* _DESCRIPTION OF THE TASK_:
Every line with the word "need" in it should be extracted from the data that follows.
*** Block opens ***
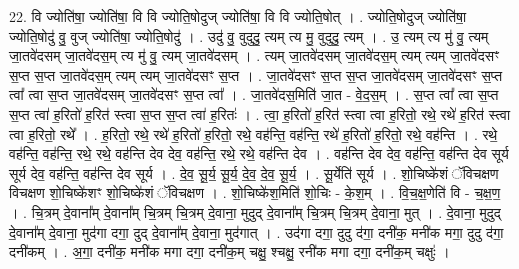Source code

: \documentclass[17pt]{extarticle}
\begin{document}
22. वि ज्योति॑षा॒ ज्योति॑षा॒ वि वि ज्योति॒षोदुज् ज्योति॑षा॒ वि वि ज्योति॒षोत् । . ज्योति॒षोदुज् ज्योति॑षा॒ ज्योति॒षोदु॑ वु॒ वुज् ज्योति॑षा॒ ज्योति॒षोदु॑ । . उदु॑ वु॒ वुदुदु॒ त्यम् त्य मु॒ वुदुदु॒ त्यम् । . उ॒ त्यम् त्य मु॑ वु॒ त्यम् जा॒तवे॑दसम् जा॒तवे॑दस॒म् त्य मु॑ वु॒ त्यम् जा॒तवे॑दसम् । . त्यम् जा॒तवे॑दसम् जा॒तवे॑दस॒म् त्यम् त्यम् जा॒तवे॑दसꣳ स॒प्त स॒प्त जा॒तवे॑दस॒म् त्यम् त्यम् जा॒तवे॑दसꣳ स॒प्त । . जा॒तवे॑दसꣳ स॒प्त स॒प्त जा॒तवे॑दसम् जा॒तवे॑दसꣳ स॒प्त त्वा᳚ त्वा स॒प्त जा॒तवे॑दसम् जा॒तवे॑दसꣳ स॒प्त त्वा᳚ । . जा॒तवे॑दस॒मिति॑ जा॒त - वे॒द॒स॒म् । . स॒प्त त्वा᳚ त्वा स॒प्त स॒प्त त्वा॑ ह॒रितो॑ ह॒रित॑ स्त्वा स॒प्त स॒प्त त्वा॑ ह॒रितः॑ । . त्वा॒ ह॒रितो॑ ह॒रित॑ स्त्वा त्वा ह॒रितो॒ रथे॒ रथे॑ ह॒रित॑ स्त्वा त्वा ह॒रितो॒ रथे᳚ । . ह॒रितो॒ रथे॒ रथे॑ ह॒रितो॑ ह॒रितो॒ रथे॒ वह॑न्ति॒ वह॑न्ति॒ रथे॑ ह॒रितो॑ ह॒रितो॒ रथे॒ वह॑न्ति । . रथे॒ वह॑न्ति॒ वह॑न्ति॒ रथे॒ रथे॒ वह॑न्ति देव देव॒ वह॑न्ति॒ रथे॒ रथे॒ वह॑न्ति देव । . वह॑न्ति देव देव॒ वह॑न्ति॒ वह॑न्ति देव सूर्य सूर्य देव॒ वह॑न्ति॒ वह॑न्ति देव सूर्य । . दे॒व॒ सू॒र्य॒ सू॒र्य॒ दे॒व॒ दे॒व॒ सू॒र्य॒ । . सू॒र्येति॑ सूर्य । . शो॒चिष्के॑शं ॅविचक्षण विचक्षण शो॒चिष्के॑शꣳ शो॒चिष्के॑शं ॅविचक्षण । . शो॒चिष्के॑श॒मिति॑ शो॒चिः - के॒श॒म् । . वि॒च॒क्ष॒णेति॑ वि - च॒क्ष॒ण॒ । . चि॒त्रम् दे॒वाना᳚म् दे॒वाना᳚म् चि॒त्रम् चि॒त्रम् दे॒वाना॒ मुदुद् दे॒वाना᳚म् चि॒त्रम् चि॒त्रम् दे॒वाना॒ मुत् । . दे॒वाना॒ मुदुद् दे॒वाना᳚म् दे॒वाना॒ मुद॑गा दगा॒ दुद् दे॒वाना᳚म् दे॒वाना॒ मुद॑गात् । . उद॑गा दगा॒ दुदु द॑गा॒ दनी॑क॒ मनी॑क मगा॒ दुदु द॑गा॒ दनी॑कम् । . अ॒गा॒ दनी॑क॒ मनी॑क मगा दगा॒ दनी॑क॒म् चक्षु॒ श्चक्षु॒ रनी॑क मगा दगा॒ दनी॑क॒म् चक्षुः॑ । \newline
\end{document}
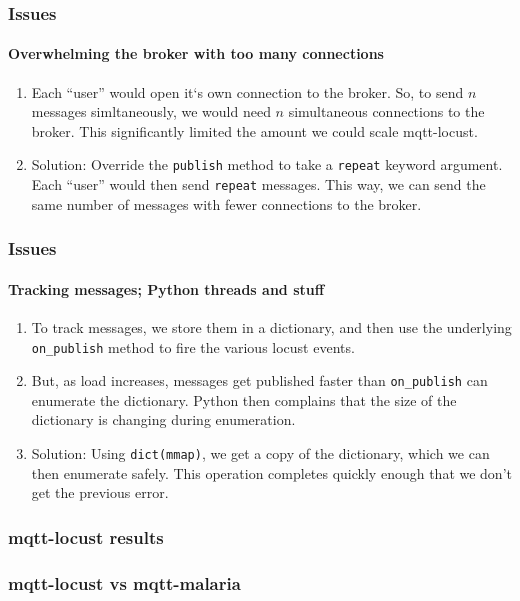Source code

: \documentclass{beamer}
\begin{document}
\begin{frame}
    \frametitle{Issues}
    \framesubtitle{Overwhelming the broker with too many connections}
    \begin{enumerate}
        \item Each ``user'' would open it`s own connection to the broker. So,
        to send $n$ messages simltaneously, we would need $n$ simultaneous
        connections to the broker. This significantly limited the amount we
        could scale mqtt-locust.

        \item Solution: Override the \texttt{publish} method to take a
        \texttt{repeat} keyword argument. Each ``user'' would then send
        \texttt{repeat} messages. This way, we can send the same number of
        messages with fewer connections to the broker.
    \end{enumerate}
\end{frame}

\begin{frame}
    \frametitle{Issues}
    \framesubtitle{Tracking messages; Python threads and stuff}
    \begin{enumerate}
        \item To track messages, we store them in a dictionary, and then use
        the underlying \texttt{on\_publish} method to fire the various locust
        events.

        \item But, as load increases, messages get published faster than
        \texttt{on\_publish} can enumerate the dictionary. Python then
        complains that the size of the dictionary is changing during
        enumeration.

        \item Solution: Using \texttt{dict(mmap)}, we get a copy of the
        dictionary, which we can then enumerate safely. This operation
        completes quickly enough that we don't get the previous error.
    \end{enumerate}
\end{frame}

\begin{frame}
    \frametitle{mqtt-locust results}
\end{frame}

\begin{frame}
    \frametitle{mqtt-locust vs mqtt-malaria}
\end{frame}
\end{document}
*** Block closes ***
*** Block opens ***
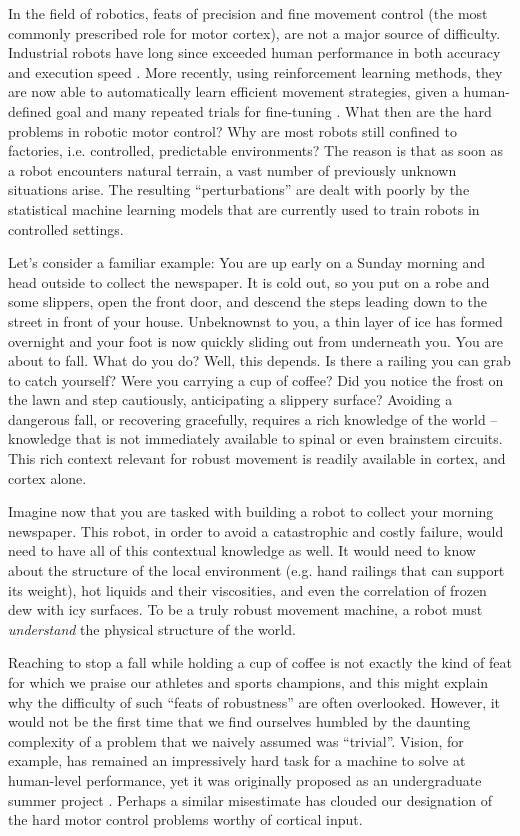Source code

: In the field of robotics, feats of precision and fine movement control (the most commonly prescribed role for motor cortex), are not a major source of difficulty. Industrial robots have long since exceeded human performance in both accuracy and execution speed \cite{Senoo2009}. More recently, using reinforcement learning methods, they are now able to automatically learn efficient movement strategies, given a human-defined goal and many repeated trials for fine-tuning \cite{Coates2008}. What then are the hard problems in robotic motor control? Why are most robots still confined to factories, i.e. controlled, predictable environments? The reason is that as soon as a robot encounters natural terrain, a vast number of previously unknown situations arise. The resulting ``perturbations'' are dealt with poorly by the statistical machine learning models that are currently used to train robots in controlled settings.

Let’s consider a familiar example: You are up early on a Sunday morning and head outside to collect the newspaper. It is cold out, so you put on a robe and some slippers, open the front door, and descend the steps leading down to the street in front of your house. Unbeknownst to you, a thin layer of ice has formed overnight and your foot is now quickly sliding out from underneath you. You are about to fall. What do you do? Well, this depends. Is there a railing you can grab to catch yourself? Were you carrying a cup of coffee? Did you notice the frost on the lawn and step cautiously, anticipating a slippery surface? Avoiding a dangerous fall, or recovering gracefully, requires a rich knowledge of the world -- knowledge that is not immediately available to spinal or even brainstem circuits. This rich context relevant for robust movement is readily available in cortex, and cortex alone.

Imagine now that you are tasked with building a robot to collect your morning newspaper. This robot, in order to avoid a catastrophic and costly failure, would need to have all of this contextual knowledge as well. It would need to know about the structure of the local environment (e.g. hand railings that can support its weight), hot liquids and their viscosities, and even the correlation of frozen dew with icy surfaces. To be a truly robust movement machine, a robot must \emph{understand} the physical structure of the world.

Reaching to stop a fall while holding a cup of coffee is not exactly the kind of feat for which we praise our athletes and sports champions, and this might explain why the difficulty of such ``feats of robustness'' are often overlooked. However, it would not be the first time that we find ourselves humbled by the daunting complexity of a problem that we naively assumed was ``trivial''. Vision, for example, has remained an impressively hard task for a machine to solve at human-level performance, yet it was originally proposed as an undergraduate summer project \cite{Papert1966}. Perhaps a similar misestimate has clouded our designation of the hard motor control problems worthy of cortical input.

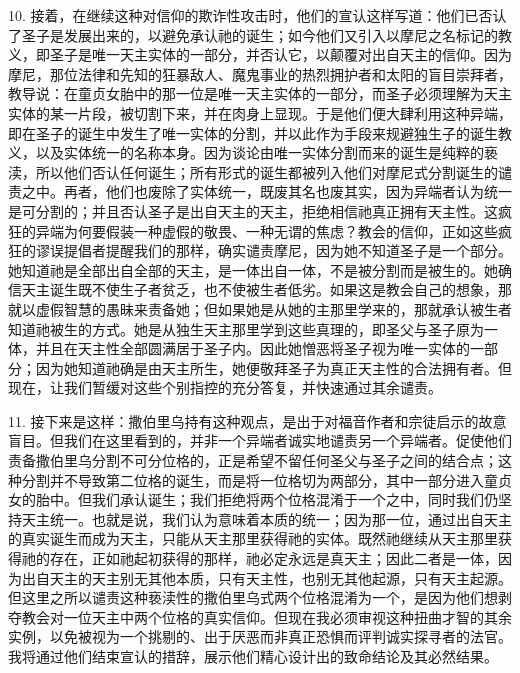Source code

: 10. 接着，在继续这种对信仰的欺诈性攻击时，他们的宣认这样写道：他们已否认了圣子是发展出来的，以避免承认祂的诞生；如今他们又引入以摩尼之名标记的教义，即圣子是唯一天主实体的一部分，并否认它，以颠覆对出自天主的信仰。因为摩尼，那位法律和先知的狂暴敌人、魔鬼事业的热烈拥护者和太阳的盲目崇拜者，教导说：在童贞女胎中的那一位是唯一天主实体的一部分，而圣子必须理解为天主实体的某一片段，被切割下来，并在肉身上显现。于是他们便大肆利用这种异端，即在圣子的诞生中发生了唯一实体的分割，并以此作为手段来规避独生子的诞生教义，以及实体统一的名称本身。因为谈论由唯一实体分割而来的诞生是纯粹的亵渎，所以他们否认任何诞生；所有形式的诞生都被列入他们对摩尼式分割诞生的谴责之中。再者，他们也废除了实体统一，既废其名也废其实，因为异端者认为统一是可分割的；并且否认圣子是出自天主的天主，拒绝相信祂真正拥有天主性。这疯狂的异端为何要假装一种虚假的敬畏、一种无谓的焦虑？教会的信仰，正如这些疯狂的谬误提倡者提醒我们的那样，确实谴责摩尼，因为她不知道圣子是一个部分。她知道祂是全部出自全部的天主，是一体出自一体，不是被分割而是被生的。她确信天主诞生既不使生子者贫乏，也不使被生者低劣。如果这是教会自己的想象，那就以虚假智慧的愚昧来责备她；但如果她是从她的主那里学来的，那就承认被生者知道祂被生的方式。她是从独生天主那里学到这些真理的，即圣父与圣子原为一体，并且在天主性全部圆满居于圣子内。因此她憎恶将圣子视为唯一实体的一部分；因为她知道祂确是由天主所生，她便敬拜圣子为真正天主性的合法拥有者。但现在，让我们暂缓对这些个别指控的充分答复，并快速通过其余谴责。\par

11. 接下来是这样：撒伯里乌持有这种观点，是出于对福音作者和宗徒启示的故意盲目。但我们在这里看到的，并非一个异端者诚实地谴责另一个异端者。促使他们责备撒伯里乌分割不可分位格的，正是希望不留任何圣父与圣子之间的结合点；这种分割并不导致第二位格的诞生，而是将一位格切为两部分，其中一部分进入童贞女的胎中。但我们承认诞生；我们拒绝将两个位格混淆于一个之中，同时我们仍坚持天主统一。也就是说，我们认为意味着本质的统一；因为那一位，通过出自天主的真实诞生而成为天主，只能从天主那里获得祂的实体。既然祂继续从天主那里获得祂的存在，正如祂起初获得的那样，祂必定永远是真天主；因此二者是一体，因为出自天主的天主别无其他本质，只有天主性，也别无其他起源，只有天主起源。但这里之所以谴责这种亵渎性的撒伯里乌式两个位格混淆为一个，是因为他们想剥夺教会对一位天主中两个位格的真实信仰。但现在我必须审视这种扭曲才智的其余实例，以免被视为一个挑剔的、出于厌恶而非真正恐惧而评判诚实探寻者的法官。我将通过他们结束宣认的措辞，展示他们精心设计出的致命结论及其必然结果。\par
*** Block closes ***
* _SOLUTION_:
        to send $n$ messages simltaneously, we would need $n$ simultaneous
Imagine now that you are tasked with building a robot to collect your morning newspaper. This robot, in order to avoid a catastrophic and costly failure, would need to have all of this contextual knowledge as well. It would need to know about the structure of the local environment (e.g. hand railings that can support its weight), hot liquids and their viscosities, and even the correlation of frozen dew with icy surfaces. To be a truly robust movement machine, a robot must \emph{understand} the physical structure of the world.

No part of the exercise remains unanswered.